*** Opening of Records provided ***
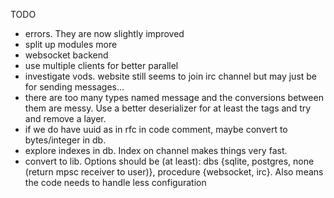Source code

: TODO
- errors. They are now slightly improved
- split up modules more
- websocket backend
- use multiple clients for better parallel
- investigate vods. website still seems to join irc channel but may just be for sending messages...
- there are too many types named message and the conversions between them are messy. Use a better deserializer for at least the tags and try and remove a layer.
- if we do have uuid as in rfc in code comment, maybe convert to bytes/integer in db.
- explore indexes in db. Index on channel makes things very fast.
- convert to lib. Options should be (at least): dbs {sqlite, postgres, none (return mpsc receiver to user)}, procedure {websocket, irc}. Also means the code needs to handle less configuration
*** Close of Records provided ***
— Assignment —
Reproduce exactly the lines from the one containing "- investigate vods." through the last line of the records above, including both, and nothing else.

— Finished task —
- investigate vods. website still seems to join irc channel but may just be for sending messages...
- there are too many types named message and the conversions between them are messy. Use a better deserializer for at least the tags and try and remove a layer.
- if we do have uuid as in rfc in code comment, maybe convert to bytes/integer in db.
- explore indexes in db. Index on channel makes things very fast.
- convert to lib. Options should be (at least): dbs {sqlite, postgres, none (return mpsc receiver to user)}, procedure {websocket, irc}. Also means the code needs to handle less configuration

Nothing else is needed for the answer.